Why Century City Ranks Among the Worst Real Estate Deals in Hollywood History
This story first appeared in the Oct. 4 issue of The Hollywood Reporter magazine.
Today, it is hard to imagine Los Angeles, and Hollywood in particular, without Century City. The town's apex of wheeling-and-dealing, the 260-acre area just east of the 405 is now home to the glittery headquarters of entertainment companies, from top agencies like CAA to A-list law firms such as Ziffren Brittenham.
But before the ribbon was cut on the first Century City tower 50 years ago on Sept. 25, it was all just fiction -- the harebrained idea of Fox studio executives who, cash-strapped during the runaway $44 million budget production of Cleopatra, set out to sell the studio's backlot to be redeveloped into a bold mix of retail, entertainment and residential buildings. At a total development cost of $300 million ($2.4 billion today), it would become the largest privately financed urban development in the nation at the time.
Amazingly, the real story of how Century City ultimately came to be is one little known in Hollywood history, and it began in 1956 with a nighttime phone call from then-Fox president Spyros Skouras, 63, to his nephew-in-law, Edmond Herrscher, 60, who had experience in commercial real estate and had just departed as head of the local Mayfair Market chain. On the phone, Skouras confided that he'd been thinking about developing Fox's backlot, which lay between Santa Monica and Pico boulevards, just west of the City of Beverly Hills boundary. The studio, founded in 1915, had purchased the Westside parcel three decades earlier for $1.5 million from cowboy actor Tom Mix, who'd used it as a ranch.
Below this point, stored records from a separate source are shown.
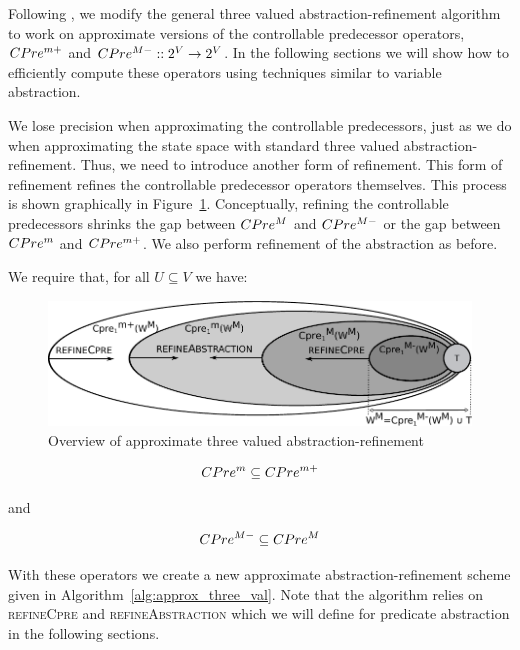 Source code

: Following \cite{Alfaro_Roy_07}, we modify the general three valued abstraction-refinement algorithm to work on approximate versions of the controllable predecessor operators, $CPre^{m+}$ and $CPre^{M-} :: 2^V \rightarrow 2^V$. In the following sections we will show how to efficiently compute these operators using techniques similar to variable abstraction. 

We lose precision when approximating the controllable predecessors, just as we do when approximating the state space with standard three valued abstraction-refinement. Thus, we need to introduce another form of refinement. This form of refinement refines the controllable predecessor operators themselves. This process is shown graphically in Figure~\ref{fig:approx_three_val_overview}. Conceptually, refining the controllable predecessors shrinks the gap between $CPre^M$ and $CPre^{M-}$ or the gap between $CPre^m$ and $CPre^{m+}$. We also perform refinement of the abstraction as before.

We require that, for all $U \subseteq V$ we have:

\begin{figure}
\centering
\includegraphics[width=0.85\linewidth]{imgs/approxThreeValue.pdf}
\caption{Overview of approximate three valued abstraction-refinement}
\label{fig:approx_three_val_overview}
\end{figure}


\begin{equation}
\label{eqn:cpre_p1}
CPre^m \subseteq CPre^{m+}
\end{equation}

\noindent and

\begin{equation}
\label{eqn:cpre_p2}
CPre^{M-} \subseteq CPre^M
\end{equation}

With these operators we create a new approximate abstraction-refinement scheme given in Algorithm~\ref{alg:approx_three_val}. Note that the algorithm relies on \textsc{refineCpre} and \textsc{refineAbstraction} which we will define for predicate abstraction in the following sections.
Skouras could use the cash (the business' consolidated net earnings that year, in that hobbled post-studio system era, were just slightly more than $6 million), and he was looking to jimmy up the value of the land. Herrscher had simple advice -- to think very, very big -- and Skouras asked him to come aboard immediately as the studio's director of property development. "This would be a good place," Herrscher thought to himself in accepting, "to start something to show the world that when a man reaches 60, he is not finished."
A lawyer in his youth who'd ballroom danced competitively against Fred Astaire and romanced socialite Peggy Guggenheim, Herrscher had a habit of finding his way into lucratively beneficial business arrangements through the happenstance of his successive wives. His first marriage brought about a stint running a family sugar plantation in Maui. The second, a high-end grocery store chain in the Bay Area. And the third saw him tying the knot with the younger Winnie Skouras, the favorite niece of the Fox boss. (It's perhaps not for nothing that he considered titling his never-completed memoir Intrepid Angler.)
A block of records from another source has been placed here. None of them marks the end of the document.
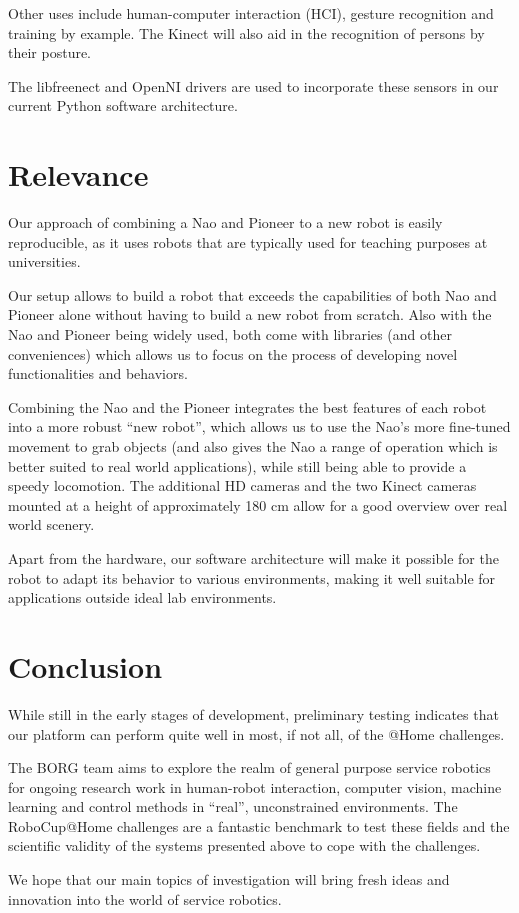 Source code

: \documentclass[runningheads,a4paper]{llncs}
\begin{document}
Other uses include human-computer interaction (HCI), gesture recognition and training by example. 
The Kinect will also aid in the recognition of persons by their posture.

The libfreenect and OpenNI drivers are used to incorporate these sensors in our current Python software architecture.

\section{Relevance}

Our approach of combining a Nao and Pioneer to a new robot is easily reproducible, as it uses robots that are typically used for teaching purposes at universities.

Our setup allows to build a robot that exceeds the capabilities of both Nao and Pioneer alone without having to build a new robot from scratch.
Also with the Nao and Pioneer being widely used, both come with libraries (and other conveniences) which allows us to focus on the process of developing novel functionalities and behaviors.

Combining the Nao and the Pioneer integrates the best features of each robot into a more robust ``new robot'', which allows us to use the Nao's more fine-tuned movement to grab objects (and also gives the Nao a range of operation which is better suited to real world applications), while still being able to provide a speedy locomotion.
The additional HD cameras and the two Kinect cameras mounted at a height of approximately 180 cm allow for a good overview over real world scenery.

Apart from the hardware, our software architecture will make it possible for the robot to adapt its behavior to various environments, making it well suitable for applications outside ideal lab environments.


\section{Conclusion}
While still in the early stages of development, preliminary testing indicates that our platform can perform quite well in most, if not all, of the @Home challenges. 

The BORG team aims to explore the realm of general purpose service robotics for ongoing research work in human-robot interaction, computer vision, machine learning and control methods in ``real'', unconstrained environments.
The RoboCup@Home challenges are a fantastic benchmark to test these fields and the scientific validity of the systems presented above to cope with the challenges.

We hope that our main topics of investigation will bring fresh ideas and innovation into the world of service robotics.


{}
\end{document}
The next day, Herrscher came to Skouras' expansive office on the first floor of the studio's Executive Building fronting Pico. Fueled by the region's 1950s-era boomtown ambition, the duo originally planned for Fox to develop Century City itself. Amid a discordant decor of midcentury Las Vegas furniture and Impressionist paintings, Herrscher pitched his new boss on an acquaintance, in-demand L.A. architect Welton Becket, as the master planner. Becket was hot off the Beverly Hilton and Capitol Records building. In those years, business clients loved him, while fellow architects considered him merely a corporate toady hopelessly devoid of an individual style. (Frank Lloyd Wright once sniffed, "I do not know Mr. Becket, but I do know of him -- and I wish something would happen to him soon.") Skouras was sold.
Becket cobbled together a $35,000 model of Century City, producing a mix of office towers, hotel rooms, skyscraping apartments and elevated public plazas. To those expressing skepticism over the project's ambitious scale, he noted that an astounding 30,000 new residents were streaming into Southern California each month. In Becket's early conception, Century City -- today regarded mostly as an architectural cipher -- split the difference between au courant modernist utopia and hard-nosed commercial investment.
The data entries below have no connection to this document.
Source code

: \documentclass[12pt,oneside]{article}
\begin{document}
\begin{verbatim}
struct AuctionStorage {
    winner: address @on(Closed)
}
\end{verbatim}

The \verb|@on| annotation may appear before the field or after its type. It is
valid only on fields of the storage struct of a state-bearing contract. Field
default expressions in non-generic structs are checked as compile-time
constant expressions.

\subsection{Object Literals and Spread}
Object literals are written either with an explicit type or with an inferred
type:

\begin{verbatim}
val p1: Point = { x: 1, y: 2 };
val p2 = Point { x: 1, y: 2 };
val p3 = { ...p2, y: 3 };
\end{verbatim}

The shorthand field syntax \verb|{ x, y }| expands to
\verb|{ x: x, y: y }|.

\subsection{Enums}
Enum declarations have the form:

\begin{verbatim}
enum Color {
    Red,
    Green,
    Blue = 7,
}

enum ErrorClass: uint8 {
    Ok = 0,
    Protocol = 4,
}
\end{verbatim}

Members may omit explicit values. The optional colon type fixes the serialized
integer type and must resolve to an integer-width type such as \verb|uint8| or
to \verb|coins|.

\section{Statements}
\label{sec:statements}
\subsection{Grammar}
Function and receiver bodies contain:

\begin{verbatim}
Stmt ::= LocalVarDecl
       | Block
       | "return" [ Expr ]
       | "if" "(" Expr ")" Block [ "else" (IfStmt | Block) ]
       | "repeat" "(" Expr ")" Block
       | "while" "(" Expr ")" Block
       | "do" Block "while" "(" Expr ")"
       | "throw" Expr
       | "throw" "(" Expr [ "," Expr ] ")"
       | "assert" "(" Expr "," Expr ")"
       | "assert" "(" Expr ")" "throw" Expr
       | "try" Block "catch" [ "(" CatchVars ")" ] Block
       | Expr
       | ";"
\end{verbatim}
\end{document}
The Brasilia-by-way-of-Stuyvesant Town aesthetic, which in Becket's telling was to include such midcentury staples of forward-thinking refinement as "subtropical landscaping" and "restaurants featuring a more or less international cuisine," would in time be punctuated with proposals of pure kitsch. These included an Arabian Nights-themed hotel featuring gondolas and colored water spouts as well as Herrscher's vision for a wide tree-lined thoroughfare, to be christened the Avenue of the Stars and studded with statues of such indigenous Fox lot mainstays as Will Rogers and Shirley Temple.
Herrscher soon installed Becket's gigantic model in his new wood-paneled Fox office, 10 feet from his kidney-shaped desk. For years, it was the sole physical manifestation of his quixotic quest as he struggled to assemble the needed financing for the gigantic development, mostly through such insurance companies as Equitable Life. Not that his top-level colleagues were in a rush to see him succeed. "Some of them were afraid if we sold the land, the studio would close and they'd all be without jobs," he would recall decades later. "So they weren't too anxious for me to get my job done."
Still, despite being seen as the distrusted non-industry outsider, he got a kick out of mingling with Fox's movie-men menagerie, particularly producer Darryl F. Zanuck. As Herrscher remembered, "He used to walk around his office there in his riding breeches with a riding crop."